■ **THE TASK**
In the data that follows, count the lines where "found" appears, and write only the number.

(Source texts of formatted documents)

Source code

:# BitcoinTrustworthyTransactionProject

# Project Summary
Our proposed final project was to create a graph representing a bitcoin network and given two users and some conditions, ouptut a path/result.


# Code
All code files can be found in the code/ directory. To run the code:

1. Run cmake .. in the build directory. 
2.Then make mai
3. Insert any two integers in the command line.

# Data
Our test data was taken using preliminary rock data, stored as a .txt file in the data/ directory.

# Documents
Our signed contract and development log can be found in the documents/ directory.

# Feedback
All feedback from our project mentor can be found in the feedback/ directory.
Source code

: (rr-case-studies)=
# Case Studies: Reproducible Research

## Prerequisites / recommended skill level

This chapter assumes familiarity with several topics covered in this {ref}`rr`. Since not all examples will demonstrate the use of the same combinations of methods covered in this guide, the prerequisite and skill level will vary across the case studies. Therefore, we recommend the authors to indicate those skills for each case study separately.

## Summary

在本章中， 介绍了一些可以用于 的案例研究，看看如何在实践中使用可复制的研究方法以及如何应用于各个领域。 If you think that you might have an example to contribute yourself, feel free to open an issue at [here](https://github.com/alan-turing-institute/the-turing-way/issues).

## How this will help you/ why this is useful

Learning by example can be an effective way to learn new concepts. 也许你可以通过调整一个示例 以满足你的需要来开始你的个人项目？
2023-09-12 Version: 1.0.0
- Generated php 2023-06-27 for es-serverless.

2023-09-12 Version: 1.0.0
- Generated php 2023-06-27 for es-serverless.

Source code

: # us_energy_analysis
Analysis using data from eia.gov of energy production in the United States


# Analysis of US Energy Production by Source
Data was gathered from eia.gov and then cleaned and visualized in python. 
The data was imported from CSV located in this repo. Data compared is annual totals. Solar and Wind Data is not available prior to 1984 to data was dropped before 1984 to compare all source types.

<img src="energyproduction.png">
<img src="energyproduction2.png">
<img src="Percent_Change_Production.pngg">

■ **SOLVED EXERCISE**
3